In SQL Server, there is another physical property called Rewindability, which 
requires a physical operator to be rewindable. If we want to add this trait, as 
I said in last email [1], users just need to override the derive method to 
consider Rewindability:
public  T derivedTrait(RelTraitDef traitDef)

If using metadata, users have to define their own metadata for the added trait, 
like RelMdRewindability and modify the core to call the method, which is not 
ideal. But we can leverage the RelMdDistribution and RelMdCollation if 
applicable in derivedTrait methods. However, I don't agree to the design of 
RelMdCollation to return a list of collations. And I don't think the property 
requirement and derivation of a physical operator should be scattered to 
different places, which is a minor thing, though.


[1] 
http://mail-archives.apache.org/mod_mbox/calcite-dev/201910.mbox/
- Haisheng

On Fri, Oct 25, 2019 at 08:36:07 GMT Stamatis Zampetakis  
wrote:
I would like a further clarification regarding the methods:
derivedDistribution()
derivedCollation()

What would be the difference with the existing derivation mechanism in
RelMdDistribution [1], and RelMdCollation [2].
They are not sufficient to provide the necessary information?

[1]
https://github.com/apache/calcite/blob/master/core/src/main/java/org/apache/calcite/rel/metadata/RelMdDistribution.java
[2]
https://github.com/apache/calcite/blob/master/core/src/main/java/org/apache/calcite/rel/metadata/RelMdCollation.java


 --Original Mail --
Sender:Haisheng Yuan 
Send Date:Fri Oct 25 12:01:40 2019
Recipients:dev@calcite.apache.org (dev@calcite.apache.org) 
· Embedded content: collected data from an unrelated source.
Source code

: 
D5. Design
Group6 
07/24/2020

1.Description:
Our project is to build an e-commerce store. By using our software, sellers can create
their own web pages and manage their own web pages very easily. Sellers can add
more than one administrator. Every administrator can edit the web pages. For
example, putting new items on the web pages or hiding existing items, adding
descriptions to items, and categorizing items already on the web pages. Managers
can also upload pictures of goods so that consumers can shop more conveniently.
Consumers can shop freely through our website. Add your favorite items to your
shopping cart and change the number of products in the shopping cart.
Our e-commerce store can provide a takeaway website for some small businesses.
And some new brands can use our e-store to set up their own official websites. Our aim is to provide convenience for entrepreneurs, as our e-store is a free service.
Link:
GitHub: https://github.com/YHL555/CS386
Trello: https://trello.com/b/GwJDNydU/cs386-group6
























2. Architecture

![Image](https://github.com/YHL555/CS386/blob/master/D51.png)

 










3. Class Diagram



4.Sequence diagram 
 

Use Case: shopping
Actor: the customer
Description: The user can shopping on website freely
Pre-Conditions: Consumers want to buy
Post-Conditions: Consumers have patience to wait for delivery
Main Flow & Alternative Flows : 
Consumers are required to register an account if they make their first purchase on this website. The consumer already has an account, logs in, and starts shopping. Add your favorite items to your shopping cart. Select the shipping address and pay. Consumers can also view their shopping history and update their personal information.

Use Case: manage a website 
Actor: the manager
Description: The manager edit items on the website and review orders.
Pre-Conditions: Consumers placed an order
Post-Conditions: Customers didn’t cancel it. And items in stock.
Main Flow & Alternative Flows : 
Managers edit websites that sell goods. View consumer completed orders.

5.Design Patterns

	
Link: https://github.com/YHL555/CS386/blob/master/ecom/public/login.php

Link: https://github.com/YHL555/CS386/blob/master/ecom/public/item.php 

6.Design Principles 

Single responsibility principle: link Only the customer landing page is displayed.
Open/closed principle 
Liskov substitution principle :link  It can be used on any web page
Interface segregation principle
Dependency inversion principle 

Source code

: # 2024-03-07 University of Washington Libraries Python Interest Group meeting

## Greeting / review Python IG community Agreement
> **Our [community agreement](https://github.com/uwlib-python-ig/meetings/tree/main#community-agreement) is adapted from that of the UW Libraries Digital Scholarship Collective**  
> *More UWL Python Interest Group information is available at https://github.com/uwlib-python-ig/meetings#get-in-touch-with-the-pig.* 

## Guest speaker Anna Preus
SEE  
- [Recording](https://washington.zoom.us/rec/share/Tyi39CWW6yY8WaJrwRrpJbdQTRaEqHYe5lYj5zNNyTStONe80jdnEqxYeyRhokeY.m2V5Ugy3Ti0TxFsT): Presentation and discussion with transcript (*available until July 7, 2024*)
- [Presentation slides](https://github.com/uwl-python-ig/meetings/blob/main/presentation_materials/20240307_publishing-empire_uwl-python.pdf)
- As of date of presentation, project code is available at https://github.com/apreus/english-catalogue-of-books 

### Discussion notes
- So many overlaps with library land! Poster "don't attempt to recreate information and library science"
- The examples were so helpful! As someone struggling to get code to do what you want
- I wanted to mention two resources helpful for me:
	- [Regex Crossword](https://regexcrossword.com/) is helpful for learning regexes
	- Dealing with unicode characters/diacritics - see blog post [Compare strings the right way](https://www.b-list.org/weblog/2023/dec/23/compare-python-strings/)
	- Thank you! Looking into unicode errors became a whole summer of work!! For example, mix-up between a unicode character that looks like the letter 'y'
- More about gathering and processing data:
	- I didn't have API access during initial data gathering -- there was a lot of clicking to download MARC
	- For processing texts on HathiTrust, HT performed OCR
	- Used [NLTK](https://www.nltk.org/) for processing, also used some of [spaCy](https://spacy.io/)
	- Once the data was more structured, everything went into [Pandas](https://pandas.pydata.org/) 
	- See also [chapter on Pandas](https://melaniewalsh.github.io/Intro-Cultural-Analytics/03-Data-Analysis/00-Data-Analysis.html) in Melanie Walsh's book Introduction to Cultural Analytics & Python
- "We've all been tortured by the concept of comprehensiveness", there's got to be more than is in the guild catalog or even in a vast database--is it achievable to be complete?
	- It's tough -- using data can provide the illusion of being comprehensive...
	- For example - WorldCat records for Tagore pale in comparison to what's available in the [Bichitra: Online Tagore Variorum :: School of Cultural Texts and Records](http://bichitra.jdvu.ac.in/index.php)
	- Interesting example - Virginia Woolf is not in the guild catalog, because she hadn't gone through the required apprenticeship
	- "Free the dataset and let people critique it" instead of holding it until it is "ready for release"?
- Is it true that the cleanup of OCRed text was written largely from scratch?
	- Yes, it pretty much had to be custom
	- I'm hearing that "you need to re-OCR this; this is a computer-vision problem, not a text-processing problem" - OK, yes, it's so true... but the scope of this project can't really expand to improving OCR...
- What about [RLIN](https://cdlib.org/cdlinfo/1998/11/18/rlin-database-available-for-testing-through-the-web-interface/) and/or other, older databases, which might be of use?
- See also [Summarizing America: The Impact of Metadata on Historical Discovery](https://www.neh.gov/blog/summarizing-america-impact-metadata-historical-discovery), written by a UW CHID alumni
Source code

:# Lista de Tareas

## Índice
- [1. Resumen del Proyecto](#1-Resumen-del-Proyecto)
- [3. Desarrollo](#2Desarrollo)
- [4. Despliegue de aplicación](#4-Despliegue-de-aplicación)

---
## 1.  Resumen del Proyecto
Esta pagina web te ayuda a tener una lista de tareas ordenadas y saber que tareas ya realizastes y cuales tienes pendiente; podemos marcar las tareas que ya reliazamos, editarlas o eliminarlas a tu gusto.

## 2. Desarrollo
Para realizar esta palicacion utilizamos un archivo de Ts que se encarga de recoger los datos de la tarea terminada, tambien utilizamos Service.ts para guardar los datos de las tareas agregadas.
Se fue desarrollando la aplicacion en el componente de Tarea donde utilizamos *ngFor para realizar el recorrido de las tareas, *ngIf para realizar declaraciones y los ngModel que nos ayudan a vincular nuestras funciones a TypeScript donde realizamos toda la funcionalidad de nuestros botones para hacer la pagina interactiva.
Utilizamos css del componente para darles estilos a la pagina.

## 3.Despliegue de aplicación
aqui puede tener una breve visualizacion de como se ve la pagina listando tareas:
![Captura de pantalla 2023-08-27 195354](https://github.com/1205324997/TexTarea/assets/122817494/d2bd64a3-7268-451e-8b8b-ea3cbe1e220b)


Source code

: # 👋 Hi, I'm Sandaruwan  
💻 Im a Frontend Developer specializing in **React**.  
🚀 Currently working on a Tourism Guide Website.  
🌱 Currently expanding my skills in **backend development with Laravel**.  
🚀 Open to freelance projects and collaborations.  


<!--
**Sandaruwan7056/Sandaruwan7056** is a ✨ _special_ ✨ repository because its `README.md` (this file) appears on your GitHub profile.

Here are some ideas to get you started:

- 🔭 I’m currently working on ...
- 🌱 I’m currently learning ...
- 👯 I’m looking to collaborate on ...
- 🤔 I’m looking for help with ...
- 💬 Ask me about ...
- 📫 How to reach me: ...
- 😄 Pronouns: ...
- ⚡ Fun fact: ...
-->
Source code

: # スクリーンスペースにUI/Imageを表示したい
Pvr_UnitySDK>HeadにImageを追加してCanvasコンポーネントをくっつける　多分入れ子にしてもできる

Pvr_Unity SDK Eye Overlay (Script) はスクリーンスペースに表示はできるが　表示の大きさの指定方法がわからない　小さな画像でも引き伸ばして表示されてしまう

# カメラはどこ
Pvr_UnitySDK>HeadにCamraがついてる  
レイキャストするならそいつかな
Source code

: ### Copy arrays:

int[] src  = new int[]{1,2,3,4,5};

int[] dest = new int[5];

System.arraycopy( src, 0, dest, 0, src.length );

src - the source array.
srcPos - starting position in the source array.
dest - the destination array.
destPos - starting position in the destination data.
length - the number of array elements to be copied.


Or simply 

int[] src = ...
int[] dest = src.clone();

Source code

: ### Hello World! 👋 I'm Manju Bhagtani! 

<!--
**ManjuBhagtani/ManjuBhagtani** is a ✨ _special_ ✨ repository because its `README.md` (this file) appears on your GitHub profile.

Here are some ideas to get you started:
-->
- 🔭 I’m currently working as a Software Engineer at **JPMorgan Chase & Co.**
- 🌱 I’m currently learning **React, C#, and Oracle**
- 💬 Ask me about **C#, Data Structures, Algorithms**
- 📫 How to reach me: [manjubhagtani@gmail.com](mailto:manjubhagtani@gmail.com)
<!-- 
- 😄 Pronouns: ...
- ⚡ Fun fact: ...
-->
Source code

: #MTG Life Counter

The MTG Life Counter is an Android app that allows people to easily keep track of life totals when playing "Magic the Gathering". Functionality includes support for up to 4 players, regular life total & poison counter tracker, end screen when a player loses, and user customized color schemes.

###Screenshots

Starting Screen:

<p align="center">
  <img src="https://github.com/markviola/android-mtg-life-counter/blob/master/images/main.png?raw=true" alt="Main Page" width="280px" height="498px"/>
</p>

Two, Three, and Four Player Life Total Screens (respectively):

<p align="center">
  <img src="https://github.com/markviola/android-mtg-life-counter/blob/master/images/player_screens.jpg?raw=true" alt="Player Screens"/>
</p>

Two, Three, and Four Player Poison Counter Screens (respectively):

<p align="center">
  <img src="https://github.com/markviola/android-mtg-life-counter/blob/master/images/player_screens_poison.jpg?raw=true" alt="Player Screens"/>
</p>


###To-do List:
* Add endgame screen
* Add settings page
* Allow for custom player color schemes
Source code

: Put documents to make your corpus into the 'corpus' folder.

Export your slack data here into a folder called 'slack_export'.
Subject:Re: Re: Re: [DISCUSS] On-demand traitset request

I didn't say adding to RelNode, but a new API/interface for physical operator 
only.

What matters is not the number of interfaces, but the necessity of these 
methods.

- Haisheng

--
发件人:Danny Chan
日 期:2019年10月25日 09:55:56
收件人:
主 题:Re: Re: [DISCUSS] On-demand traitset request

I have the same feeling, it seems to much interfaces for the physical node(we 
do not really have physical class for physical nodes yet), so these interfaces 
may just be put into the RelNode, that was too complex and to much for me, can 
we have a way that do not modify the nodes itself ?

Best,
Danny Chan
在 2019年10月23日 +0800 PM2:53,Stamatis Zampetakis ,写道:
> Overall, I agree that better encapsulation of propagation and derivation of
> traits would be beneficial for our system.
>
> Regarding the API proposed by Haisheng, I have to think a bit more on it.
> At first glance, adding such methods directly in the RelNode API does not
> appear an ideal solution since I don't see how easily it can be extended to
> support other kinds of traits.
>
> Best,
> Stamatis
>
> On Mon, Oct 21, 2019 at 7:31 AM Haisheng Yuan 
> wrote:
>
> > To Stamatis,
> > Not exactly. My initial thought was giving the physical operator the
> > abiity to customize and fully control physical property derivation
> > strategy, thus can further help the purpose driven trait request. But since
> > we agree to think more high-level API to support on-demand traitset
> > request, I will illustrate what API is expected from implentator's
> > perspective.
> >
> > Jingfeng gave us basic steps on how the plan might be generated using
> > top-down purpose driven only manner, I think differently with the first
> > several steps.
> >
> > SELECT DISTINCT c, b FROM
> > ( SELECT R.c c, S.b b FROM R, S
> > WHERE R.a=S.a and R.b=S.b and R.c=S.c) t;
> >
> > Aggregate . (c, b)
> > +--- MergeJoin . (a, b, c)
> > |--- TableScan on R
> > +-- TableScan on S
> >
> > 1. Aggreate require collation (c,b) from its child, not permutation.
> > 2. MergeJoin's parent require (c,b), it has 2 options. Pass it down, or
> > ignore it.
> > a) Pass down. it has join condition on (a,b,c), the required columns
> > can be coverd by join condition columns, so MergeJoin will try to deliver
> > (c,b,a), and both children must exact match. Then we will have sort on both
> > children of MergeJoin.
> > b) Ignore it. Require its first child collation on (a,b,c), but
> > matching type is subset. R delivers (c,b,a). Then using the first child's
> > derived collation trait to require its second child to exact match. Thus we
> > have a sort on S, and a sort on top of MergeJoin.
> >
> > Both plan might be good or bad. If R, S are large, but the join result is
> > small, plan b) might be better, otherwise plan a) might be better.
> >
> > Anyway, I hope the physical operators can have full control the physical
> > properties requests and derivation, in physical 

[jira] [Created] (CALCITE-3450) Support Intersect and Minus in RelMdTableReferences.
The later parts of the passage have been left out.